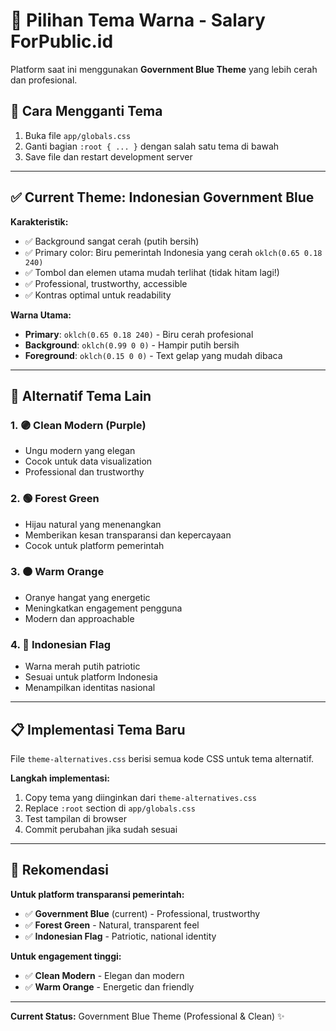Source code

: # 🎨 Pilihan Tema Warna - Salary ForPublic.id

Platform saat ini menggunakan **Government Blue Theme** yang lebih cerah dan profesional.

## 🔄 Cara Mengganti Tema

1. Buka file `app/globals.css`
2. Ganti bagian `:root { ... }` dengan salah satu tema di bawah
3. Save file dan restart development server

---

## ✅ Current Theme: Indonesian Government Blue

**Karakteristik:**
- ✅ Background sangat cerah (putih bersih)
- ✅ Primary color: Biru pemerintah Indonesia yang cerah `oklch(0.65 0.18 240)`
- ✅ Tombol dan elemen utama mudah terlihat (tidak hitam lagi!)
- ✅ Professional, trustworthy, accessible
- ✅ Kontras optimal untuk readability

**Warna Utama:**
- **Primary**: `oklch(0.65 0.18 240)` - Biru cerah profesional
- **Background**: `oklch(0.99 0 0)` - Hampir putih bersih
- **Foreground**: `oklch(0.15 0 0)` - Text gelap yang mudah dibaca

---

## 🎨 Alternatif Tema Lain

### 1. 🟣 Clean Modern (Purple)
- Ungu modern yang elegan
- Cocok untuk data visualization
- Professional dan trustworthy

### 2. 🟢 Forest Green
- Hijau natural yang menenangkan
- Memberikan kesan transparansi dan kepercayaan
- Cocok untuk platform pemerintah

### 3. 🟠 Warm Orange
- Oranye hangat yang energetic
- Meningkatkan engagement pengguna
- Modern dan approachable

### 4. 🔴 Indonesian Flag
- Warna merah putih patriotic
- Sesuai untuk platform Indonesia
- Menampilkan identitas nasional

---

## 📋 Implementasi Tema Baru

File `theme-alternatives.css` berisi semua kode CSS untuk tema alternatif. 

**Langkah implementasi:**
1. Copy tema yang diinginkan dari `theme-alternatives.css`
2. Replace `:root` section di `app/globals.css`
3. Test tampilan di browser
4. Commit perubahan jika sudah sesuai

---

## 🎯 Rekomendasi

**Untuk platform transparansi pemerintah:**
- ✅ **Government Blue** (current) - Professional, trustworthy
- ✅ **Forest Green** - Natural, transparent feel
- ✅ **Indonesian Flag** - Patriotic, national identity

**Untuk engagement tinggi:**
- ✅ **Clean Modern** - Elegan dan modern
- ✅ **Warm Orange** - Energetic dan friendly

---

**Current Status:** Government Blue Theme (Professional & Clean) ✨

•••

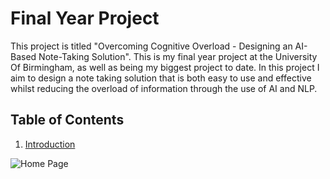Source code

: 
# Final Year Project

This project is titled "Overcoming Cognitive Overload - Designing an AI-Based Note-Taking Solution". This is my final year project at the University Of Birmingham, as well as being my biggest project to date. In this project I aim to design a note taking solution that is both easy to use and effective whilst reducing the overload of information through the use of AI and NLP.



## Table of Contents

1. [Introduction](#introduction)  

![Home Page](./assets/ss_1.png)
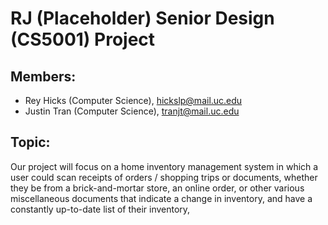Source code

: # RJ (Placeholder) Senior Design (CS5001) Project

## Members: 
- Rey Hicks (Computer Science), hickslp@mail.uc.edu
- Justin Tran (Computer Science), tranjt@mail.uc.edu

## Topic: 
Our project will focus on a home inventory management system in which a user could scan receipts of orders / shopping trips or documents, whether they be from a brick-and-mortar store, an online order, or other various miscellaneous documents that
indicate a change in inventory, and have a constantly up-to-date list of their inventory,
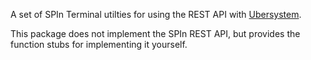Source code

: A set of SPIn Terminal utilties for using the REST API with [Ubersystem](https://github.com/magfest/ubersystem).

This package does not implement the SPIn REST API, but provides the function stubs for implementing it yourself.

•••

• WORK TO BE COMPLETED: Search the material for the word "Warna" and copy each line where it occurs.

• RESPONSE TO THIS TASK:
: # 🎨 Pilihan Tema Warna - Salary ForPublic.id
**Warna Utama:**
- Warna merah putih patriotic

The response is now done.